Picture this: you're the operator on duty, and three different executives are pinging you at the same time.

The CEO needs a board deck by Friday.

The VP of Sales wants you to fix the lead routing system that's been broken for weeks.

The Head of Product needs help with the new hiring pipeline because they're drowning.

Everyone says their thing is urgent. Everyone thinks their thing is priority 1.

This is the daily reality for most operators I know.

Here's the thing about being a generalist operator: you're the fire department for your company.
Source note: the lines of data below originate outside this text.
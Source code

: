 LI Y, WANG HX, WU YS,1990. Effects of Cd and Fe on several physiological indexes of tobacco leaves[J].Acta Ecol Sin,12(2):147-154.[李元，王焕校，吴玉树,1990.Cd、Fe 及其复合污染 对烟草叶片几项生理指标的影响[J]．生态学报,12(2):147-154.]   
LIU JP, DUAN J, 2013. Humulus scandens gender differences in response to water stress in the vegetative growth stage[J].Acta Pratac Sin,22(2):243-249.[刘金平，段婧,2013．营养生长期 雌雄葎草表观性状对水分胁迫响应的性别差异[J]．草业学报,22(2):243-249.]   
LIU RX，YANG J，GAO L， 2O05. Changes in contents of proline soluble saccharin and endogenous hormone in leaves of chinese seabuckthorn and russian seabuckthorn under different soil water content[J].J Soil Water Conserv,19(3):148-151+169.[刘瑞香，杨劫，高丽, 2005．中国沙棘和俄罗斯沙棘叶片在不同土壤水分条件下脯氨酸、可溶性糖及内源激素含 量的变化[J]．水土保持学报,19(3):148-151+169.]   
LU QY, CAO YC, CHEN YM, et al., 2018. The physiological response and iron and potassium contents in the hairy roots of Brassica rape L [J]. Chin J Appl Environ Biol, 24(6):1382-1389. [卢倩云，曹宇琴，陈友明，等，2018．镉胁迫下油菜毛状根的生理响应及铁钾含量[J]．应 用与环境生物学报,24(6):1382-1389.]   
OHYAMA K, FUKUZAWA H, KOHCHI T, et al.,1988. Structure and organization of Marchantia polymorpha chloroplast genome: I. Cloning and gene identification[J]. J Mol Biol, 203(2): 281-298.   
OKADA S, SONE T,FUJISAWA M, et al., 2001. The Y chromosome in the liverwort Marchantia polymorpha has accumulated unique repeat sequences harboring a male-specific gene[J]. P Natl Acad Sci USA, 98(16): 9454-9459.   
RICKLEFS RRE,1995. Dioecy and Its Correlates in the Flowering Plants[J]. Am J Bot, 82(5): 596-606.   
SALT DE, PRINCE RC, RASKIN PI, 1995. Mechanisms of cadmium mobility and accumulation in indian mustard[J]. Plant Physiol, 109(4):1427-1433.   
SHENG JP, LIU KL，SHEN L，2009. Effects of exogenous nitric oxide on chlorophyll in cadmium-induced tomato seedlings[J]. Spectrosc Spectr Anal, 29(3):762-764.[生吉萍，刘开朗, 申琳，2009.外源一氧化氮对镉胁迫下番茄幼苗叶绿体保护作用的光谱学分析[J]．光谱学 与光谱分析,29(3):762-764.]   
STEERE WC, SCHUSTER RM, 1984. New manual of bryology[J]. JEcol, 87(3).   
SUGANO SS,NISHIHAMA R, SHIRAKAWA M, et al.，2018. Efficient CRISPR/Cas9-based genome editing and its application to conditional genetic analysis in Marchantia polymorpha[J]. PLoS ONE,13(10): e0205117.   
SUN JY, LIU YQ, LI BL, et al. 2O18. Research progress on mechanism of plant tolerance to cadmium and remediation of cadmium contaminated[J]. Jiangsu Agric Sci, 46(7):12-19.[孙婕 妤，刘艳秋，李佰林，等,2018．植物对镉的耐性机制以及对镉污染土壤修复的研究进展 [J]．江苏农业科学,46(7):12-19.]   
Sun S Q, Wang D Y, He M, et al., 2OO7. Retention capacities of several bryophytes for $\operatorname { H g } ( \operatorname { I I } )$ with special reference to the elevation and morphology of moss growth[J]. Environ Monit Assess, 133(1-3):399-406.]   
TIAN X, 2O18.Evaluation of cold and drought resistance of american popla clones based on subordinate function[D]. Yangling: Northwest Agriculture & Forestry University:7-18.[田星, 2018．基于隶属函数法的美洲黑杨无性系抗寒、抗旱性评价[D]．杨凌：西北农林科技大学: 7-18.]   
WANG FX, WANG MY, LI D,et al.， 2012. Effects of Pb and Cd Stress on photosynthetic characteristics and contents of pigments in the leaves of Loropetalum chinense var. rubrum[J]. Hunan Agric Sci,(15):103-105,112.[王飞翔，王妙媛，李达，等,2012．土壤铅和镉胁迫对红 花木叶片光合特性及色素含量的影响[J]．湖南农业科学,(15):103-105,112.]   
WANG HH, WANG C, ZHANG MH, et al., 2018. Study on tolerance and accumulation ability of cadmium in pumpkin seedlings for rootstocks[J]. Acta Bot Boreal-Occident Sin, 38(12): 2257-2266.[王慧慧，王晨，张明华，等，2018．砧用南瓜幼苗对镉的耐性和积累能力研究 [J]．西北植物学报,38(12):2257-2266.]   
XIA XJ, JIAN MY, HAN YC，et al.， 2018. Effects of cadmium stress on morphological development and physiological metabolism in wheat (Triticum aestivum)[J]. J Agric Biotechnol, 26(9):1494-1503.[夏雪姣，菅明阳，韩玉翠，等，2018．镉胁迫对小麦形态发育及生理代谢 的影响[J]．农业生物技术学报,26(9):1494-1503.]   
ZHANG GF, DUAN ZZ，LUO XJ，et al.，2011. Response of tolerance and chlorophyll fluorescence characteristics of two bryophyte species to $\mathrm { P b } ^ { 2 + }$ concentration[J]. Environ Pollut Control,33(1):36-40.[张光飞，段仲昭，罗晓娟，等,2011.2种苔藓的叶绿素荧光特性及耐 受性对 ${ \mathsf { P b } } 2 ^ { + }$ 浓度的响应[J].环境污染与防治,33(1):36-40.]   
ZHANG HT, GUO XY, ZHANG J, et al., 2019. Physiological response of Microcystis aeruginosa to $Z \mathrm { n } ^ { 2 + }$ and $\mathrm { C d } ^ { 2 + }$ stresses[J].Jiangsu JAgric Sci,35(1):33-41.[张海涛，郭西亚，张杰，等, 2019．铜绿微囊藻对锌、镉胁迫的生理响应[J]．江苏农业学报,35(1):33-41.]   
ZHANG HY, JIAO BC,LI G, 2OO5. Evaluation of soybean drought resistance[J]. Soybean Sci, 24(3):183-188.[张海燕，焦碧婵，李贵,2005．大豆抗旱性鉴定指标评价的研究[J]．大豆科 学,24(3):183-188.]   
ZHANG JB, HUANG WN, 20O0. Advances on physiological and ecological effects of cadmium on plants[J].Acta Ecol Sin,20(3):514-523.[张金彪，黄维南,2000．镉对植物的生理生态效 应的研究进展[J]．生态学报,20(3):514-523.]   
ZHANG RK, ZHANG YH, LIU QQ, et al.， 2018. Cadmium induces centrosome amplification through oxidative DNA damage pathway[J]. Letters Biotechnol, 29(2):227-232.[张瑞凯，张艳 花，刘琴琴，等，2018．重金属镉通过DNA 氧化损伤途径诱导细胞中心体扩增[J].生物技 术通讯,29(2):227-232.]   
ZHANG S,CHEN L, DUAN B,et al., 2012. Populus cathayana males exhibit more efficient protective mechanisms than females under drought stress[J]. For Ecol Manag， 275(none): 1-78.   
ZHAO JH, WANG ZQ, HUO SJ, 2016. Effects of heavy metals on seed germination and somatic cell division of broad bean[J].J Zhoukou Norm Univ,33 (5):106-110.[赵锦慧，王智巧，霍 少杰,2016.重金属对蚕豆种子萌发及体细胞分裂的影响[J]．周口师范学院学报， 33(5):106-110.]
But unlike real firefighters, you're getting calls for both actual fires burning down buildings AND fire drills where the alarm is just going off.
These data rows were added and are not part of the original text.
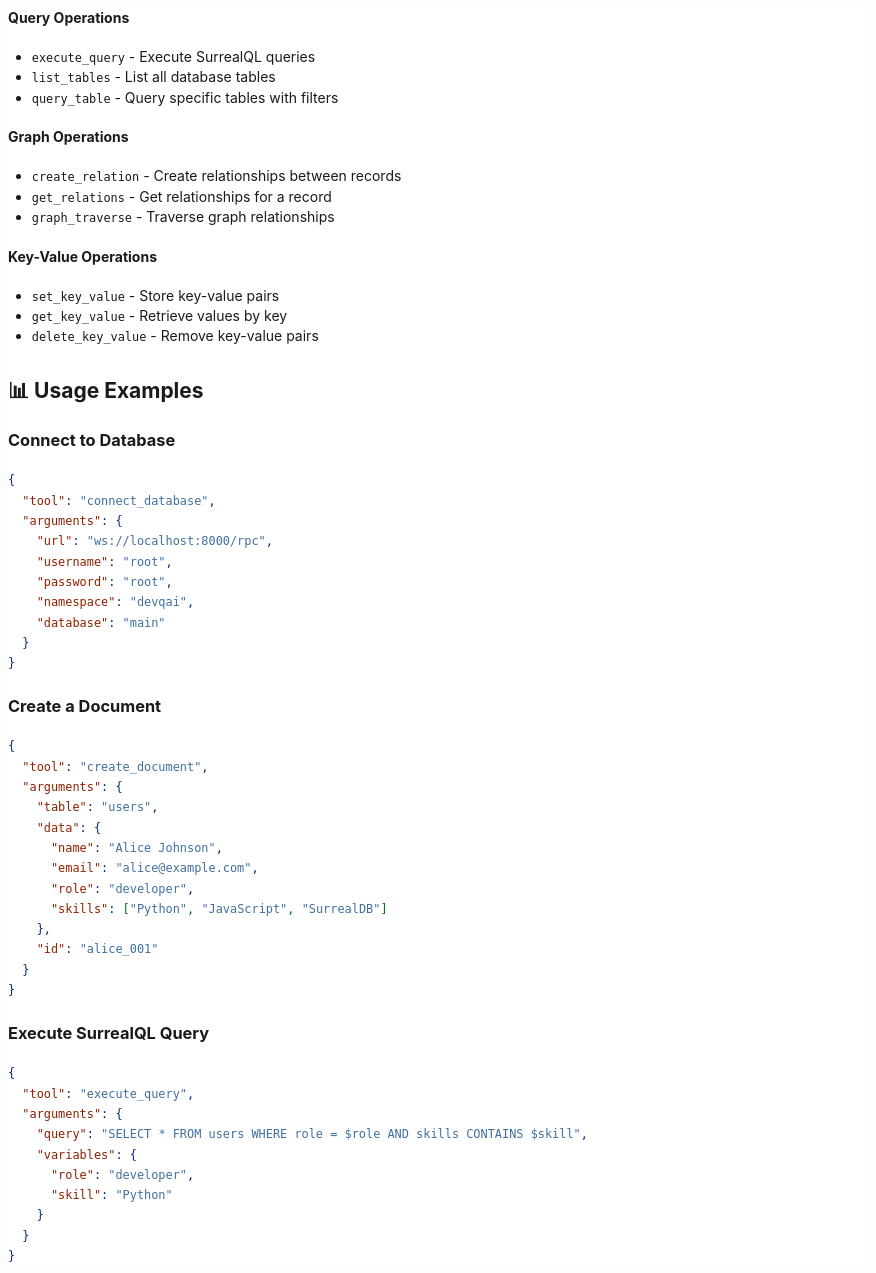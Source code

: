 #### Query Operations
- `execute_query` - Execute SurrealQL queries
- `list_tables` - List all database tables
- `query_table` - Query specific tables with filters

#### Graph Operations
- `create_relation` - Create relationships between records
- `get_relations` - Get relationships for a record
- `graph_traverse` - Traverse graph relationships

#### Key-Value Operations
- `set_key_value` - Store key-value pairs
- `get_key_value` - Retrieve values by key
- `delete_key_value` - Remove key-value pairs

## 📊 Usage Examples

### Connect to Database
```json
{
  "tool": "connect_database",
  "arguments": {
    "url": "ws://localhost:8000/rpc",
    "username": "root",
    "password": "root",
    "namespace": "devqai",
    "database": "main"
  }
}
```

### Create a Document
```json
{
  "tool": "create_document",
  "arguments": {
    "table": "users",
    "data": {
      "name": "Alice Johnson",
      "email": "alice@example.com",
      "role": "developer",
      "skills": ["Python", "JavaScript", "SurrealDB"]
    },
    "id": "alice_001"
  }
}
```

### Execute SurrealQL Query
```json
{
  "tool": "execute_query",
  "arguments": {
    "query": "SELECT * FROM users WHERE role = $role AND skills CONTAINS $skill",
    "variables": {
      "role": "developer",
      "skill": "Python"
    }
  }
}
```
If you have a limited crew (spoiler: you always do), you better learn the difference fast.

I learned this lesson early in my career as Chief of Staff to Matt Mochary. Within months of joining, I was juggling everything from his inbox (hundreds and hundreds of unread emails 😭) to becoming the catch-all for Operations, HR, and People questions, to scheduling his many coachees in an impossibly full calendar.
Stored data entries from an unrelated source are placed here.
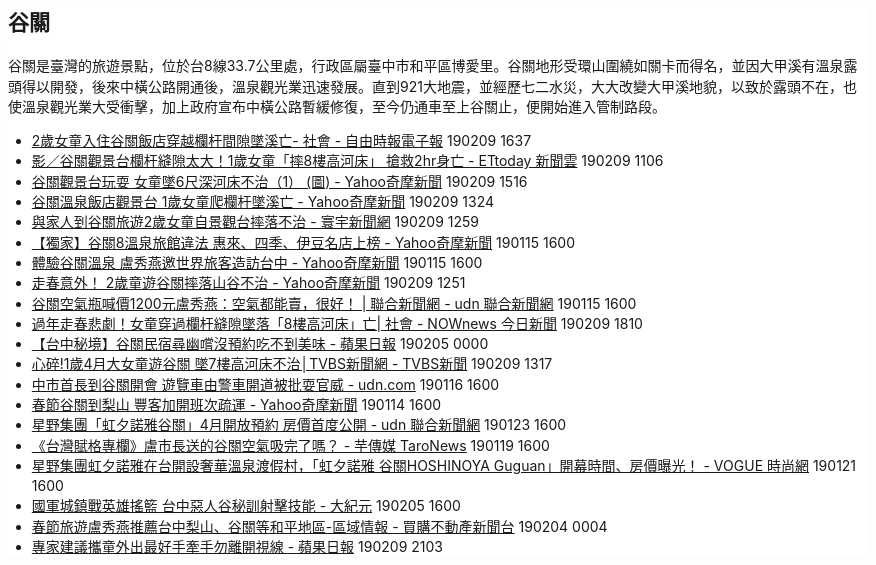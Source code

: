 ## 谷關

谷關是臺灣的旅遊景點，位於台8線33.7公里處，行政區屬臺中市和平區博愛里。谷關地形受環山圍繞如關卡而得名，並因大甲溪有溫泉露頭得以開發，後來中橫公路開通後，溫泉觀光業迅速發展。直到921大地震，並經歷七二水災，大大改變大甲溪地貌，以致於露頭不在，也使溫泉觀光業大受衝擊，加上政府宣布中橫公路暫緩修復，至今仍通車至上谷關止，便開始進入管制路段。
- [2歲女童入住谷關飯店穿越欄杆間隙墜溪亡- 社會 - 自由時報電子報](http://news.ltn.com.tw/news/society/breakingnews/2694244 "2歲女童入住谷關飯店穿越欄杆間隙墜溪亡- 社會 - 自由時報電子報") 190209 1637
- [影／谷關觀景台欄杆縫隙太大！1歲女童「摔8樓高河床」 搶救2hr身亡 - ETtoday 新聞雲](https://www.ettoday.net/news/20190209/1374419.htm "影／谷關觀景台欄杆縫隙太大！1歲女童「摔8樓高河床」 搶救2hr身亡 - ETtoday 新聞雲") 190209 1106
- [谷關觀景台玩耍 女童墜6尺深河床不治（1） (圖) - Yahoo奇摩新聞](https://tw.news.yahoo.com/%E8%B0%B7%E9%97%9C%E8%A7%80%E6%99%AF%E5%8F%B0%E7%8E%A9%E8%80%8D-%E5%A5%B3%E7%AB%A5%E5%A2%9C6%E5%B0%BA%E6%B7%B1%E6%B2%B3%E5%BA%8A%E4%B8%8D%E6%B2%BB-1-%E5%9C%96-071624457.html "谷關觀景台玩耍 女童墜6尺深河床不治（1） (圖) - Yahoo奇摩新聞") 190209 1516
- [谷關溫泉飯店觀景台 1歲女童爬欄杆墜溪亡 - Yahoo奇摩新聞](https://tw.news.yahoo.com/video/%E8%B0%B7%E9%97%9C%E6%BA%AB%E6%B3%89%E9%A3%AF%E5%BA%97%E8%A7%80%E6%99%AF%E5%8F%B0-1%E6%AD%B2%E5%A5%B3%E7%AB%A5%E7%88%AC%E6%AC%84%E6%9D%86%E5%A2%9C%E6%BA%AA%E4%BA%A1-045512100.html "谷關溫泉飯店觀景台 1歲女童爬欄杆墜溪亡 - Yahoo奇摩新聞") 190209 1324
- [與家人到谷關旅遊2歲女童自景觀台摔落不治 - 寰宇新聞網](http://globalnewstv.com.tw/201902/58718/ "與家人到谷關旅遊2歲女童自景觀台摔落不治 - 寰宇新聞網") 190209 1259
- [【獨家】谷關8溫泉旅館違法 惠來、四季、伊豆名店上榜 - Yahoo奇摩新聞](https://tw.news.yahoo.com/%E7%8D%A8%E5%AE%B6-%E8%B0%B7%E9%97%9C8%E6%BA%AB%E6%B3%89%E6%97%85%E9%A4%A8%E9%81%95%E6%B3%95-%E6%83%A0%E4%BE%86-%E5%9B%9B%E5%AD%A3-%E4%BC%8A%E8%B1%86%E5%90%8D%E5%BA%97%E4%B8%8A%E6%A6%9C-030400791.html "【獨家】谷關8溫泉旅館違法 惠來、四季、伊豆名店上榜 - Yahoo奇摩新聞") 190115 1600
- [體驗谷關溫泉 盧秀燕邀世界旅客造訪台中 - Yahoo奇摩新聞](https://tw.news.yahoo.com/%E9%AB%94%E9%A9%97%E8%B0%B7%E9%97%9C%E6%BA%AB%E6%B3%89-%E7%9B%A7%E7%A7%80%E7%87%95%E9%82%80%E4%B8%96%E7%95%8C%E6%97%85%E5%AE%A2%E9%80%A0%E8%A8%AA%E5%8F%B0%E4%B8%AD-062926796.html "體驗谷關溫泉 盧秀燕邀世界旅客造訪台中 - Yahoo奇摩新聞") 190115 1600
- [走春意外！ 2歲童遊谷關摔落山谷不治 - Yahoo奇摩新聞](https://tw.news.yahoo.com/%E8%B5%B0%E6%98%A5%E6%84%8F%E5%A4%96%EF%BC%81-2%E6%AD%B2%E7%AB%A5%E9%81%8A%E8%B0%B7%E9%97%9C%E6%91%94%E8%90%BD%E5%B1%B1%E8%B0%B7%E4%B8%8D%E6%B2%BB-045150072.html "走春意外！ 2歲童遊谷關摔落山谷不治 - Yahoo奇摩新聞") 190209 1251
- [谷關空氣瓶喊價1200元盧秀燕：空氣都能賣，很好！ | 聯合新聞網 - udn 聯合新聞網](https://udn.com/news/story/7325/3594104 "谷關空氣瓶喊價1200元盧秀燕：空氣都能賣，很好！ | 聯合新聞網 - udn 聯合新聞網") 190115 1600
- [過年走春悲劇！女童穿過欄杆縫隙墜落「8樓高河床」亡| 社會 - NOWnews 今日新聞](https://www.nownews.com/news/20190209/3217350/ "過年走春悲劇！女童穿過欄杆縫隙墜落「8樓高河床」亡| 社會 - NOWnews 今日新聞") 190209 1810
- [【台中秘境】谷關民宿尋幽嚐沒預約吃不到美味 - 蘋果日報](https://tw.appledaily.com/new/realtime/20190205/1502000/ "【台中秘境】谷關民宿尋幽嚐沒預約吃不到美味 - 蘋果日報") 190205 0000
- [心碎!1歲4月大女童遊谷關 墜7樓高河床不治│TVBS新聞網 - TVBS新聞](https://news.tvbs.com.tw/local/1079715 "心碎!1歲4月大女童遊谷關 墜7樓高河床不治│TVBS新聞網 - TVBS新聞") 190209 1317
- [中市首長到谷關開會 遊覽車由警車開道被批耍官威 - udn.com](https://udn.com/news/story/7325/3597260 "中市首長到谷關開會 遊覽車由警車開道被批耍官威 - udn.com") 190116 1600
- [春節谷關到梨山 豐客加開班次疏運 - Yahoo奇摩新聞](https://tw.news.yahoo.com/%E6%98%A5%E7%AF%80%E8%B0%B7%E9%97%9C%E5%88%B0%E6%A2%A8%E5%B1%B1-%E8%B1%90%E5%AE%A2%E5%8A%A0%E9%96%8B%E7%8F%AD%E6%AC%A1%E7%96%8F%E9%81%8B-160000919.html "春節谷關到梨山 豐客加開班次疏運 - Yahoo奇摩新聞") 190114 1600
- [星野集團「虹夕諾雅谷關」4月開放預約 房價首度公開 - udn 聯合新聞網](https://udn.com/news/story/7270/3610403 "星野集團「虹夕諾雅谷關」4月開放預約 房價首度公開 - udn 聯合新聞網") 190123 1600
- [《台灣賦格專欄》盧市長送的谷關空氣吸完了嗎？ - 芋傳媒 TaroNews](https://taronews.tw/2019/01/19/232038/ "《台灣賦格專欄》盧市長送的谷關空氣吸完了嗎？ - 芋傳媒 TaroNews") 190119 1600
- [星野集團虹夕諾雅在台開設奢華溫泉渡假村，「虹夕諾雅 谷關HOSHINOYA Guguan」開幕時間、房價曝光！ - VOGUE 時尚網](https://www.vogue.com.tw/feature/travel/content-45315.html "星野集團虹夕諾雅在台開設奢華溫泉渡假村，「虹夕諾雅 谷關HOSHINOYA Guguan」開幕時間、房價曝光！ - VOGUE 時尚網") 190121 1600
- [國軍城鎮戰英雄搖籃 台中惡人谷秘訓射擊技能 - 大紀元](http://www.epochtimes.com/b5/19/2/9/n11033523.htm "國軍城鎮戰英雄搖籃 台中惡人谷秘訓射擊技能 - 大紀元") 190205 1600
- [春節旅遊盧秀燕推薦台中梨山、谷關等和平地區-區域情報 - 買購不動產新聞台](http://www.mygonews.com/news/detail/news_id/127960/%E6%98%A5%E7%AF%80%E6%97%85%E9%81%8A%20%E7%9B%A7%E7%A7%80%E7%87%95%E6%8E%A8%E8%96%A6%E5%8F%B0%E4%B8%AD%E6%A2%A8%E5%B1%B1%E3%80%81%E8%B0%B7%E9%97%9C%E7%AD%89%E5%92%8C%E5%B9%B3%E5%9C%B0%E5%8D%80 "春節旅遊盧秀燕推薦台中梨山、谷關等和平地區-區域情報 - 買購不動產新聞台") 190204 0004
- [專家建議攜童外出最好手牽手勿離開視線 - 蘋果日報](https://tw.appledaily.com/new/realtime/20190209/1514719/ "專家建議攜童外出最好手牽手勿離開視線 - 蘋果日報") 190209 2103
Then Kate Clark published a wonderful article on The Information about Matt's coaching work. Overnight, Matt's inbox exploded. Everyone wanted Matt to coach them, had advice to seek, or pitched an "interesting and can't miss" project they wanted him to be part of.

I was simultaneously thrilled for Matt's well-deserved press while throwing myself a mini pity party. I had to figure out how to help Matt pay attention to the right things, which meant figuring out how to make me prioritize the right things.

Today's issue is dedicated to the operators who are tired of being busy without being impactful.

Let's talk about how to actually prioritize when you don't own a single, clean domain like your product manager or sales leader colleagues.

The Operator's Playbook on Prioritizing

Step 1: Force clarity on what the company actually cares about 🎯 

Before you can prioritize anything, you need to force clarity from your leadership team.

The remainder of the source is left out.